From the data underneath, reproduce exactly the stretch that begins at the line with "de forma ámplia" and ends after the line with "## Formulación".

**Provided data:**
....

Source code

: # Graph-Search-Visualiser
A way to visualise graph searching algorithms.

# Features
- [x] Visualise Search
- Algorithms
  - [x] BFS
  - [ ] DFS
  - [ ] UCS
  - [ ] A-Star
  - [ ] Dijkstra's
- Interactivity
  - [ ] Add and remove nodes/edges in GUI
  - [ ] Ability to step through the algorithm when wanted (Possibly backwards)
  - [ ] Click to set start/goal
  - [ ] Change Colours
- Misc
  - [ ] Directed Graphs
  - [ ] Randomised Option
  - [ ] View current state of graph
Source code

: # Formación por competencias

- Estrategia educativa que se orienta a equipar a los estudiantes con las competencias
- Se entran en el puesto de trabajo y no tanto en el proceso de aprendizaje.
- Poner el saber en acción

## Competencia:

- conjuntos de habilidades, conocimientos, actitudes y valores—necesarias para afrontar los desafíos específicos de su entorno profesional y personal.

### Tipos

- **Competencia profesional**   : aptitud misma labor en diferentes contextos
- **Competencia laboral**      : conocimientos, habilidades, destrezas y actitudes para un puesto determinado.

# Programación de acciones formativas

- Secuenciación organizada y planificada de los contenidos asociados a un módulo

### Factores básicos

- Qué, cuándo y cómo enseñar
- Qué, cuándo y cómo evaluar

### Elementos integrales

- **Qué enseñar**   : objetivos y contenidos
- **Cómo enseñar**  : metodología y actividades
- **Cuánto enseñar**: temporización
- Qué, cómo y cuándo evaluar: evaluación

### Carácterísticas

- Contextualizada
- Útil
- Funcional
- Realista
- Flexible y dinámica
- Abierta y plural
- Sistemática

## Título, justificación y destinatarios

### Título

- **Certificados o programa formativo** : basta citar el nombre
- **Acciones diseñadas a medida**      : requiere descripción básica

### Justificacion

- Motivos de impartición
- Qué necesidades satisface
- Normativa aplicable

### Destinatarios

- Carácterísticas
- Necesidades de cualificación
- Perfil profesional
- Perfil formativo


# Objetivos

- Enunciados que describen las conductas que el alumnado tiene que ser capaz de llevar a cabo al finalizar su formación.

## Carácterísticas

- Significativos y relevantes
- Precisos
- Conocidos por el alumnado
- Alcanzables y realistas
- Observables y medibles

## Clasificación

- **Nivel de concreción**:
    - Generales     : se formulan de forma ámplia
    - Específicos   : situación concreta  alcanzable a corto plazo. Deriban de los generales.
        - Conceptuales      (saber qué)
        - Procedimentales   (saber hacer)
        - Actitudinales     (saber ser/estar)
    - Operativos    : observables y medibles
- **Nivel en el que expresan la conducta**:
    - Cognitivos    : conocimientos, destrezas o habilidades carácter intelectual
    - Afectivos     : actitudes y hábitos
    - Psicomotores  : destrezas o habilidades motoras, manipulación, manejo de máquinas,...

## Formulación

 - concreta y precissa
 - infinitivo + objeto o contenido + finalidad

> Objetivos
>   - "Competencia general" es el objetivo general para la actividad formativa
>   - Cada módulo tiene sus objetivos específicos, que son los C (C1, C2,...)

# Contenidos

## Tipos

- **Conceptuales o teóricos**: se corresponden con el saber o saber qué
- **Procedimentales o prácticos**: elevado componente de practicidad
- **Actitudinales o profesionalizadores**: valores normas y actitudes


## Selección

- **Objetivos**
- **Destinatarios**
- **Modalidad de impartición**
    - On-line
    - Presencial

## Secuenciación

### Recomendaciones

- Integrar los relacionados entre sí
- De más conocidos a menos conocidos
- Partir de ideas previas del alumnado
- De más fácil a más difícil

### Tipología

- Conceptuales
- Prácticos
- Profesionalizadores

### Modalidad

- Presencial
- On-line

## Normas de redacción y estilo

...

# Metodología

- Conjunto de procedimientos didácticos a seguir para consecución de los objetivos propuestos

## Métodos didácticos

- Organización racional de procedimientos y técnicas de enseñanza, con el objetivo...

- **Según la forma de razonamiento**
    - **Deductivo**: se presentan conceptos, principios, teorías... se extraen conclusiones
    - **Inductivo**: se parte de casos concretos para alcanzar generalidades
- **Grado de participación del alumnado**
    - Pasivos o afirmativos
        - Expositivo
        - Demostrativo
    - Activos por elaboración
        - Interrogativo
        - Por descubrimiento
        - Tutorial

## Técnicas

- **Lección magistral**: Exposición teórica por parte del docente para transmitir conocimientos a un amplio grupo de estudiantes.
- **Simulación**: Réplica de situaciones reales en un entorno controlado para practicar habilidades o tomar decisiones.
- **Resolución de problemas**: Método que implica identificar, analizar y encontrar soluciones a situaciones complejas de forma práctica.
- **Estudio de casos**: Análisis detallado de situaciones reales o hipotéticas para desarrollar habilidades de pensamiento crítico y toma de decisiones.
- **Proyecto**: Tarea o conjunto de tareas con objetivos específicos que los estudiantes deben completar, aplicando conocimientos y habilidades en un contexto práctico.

....

**Solution to this problem:**
    - Generales     : se formulan de forma ámplia
    - Específicos   : situación concreta  alcanzable a corto plazo. Deriban de los generales.
        - Conceptuales      (saber qué)
        - Procedimentales   (saber hacer)
        - Actitudinales     (saber ser/estar)
    - Operativos    : observables y medibles
- **Nivel en el que expresan la conducta**:
    - Cognitivos    : conocimientos, destrezas o habilidades carácter intelectual
    - Afectivos     : actitudes y hábitos
    - Psicomotores  : destrezas o habilidades motoras, manipulación, manejo de máquinas,...

## Formulación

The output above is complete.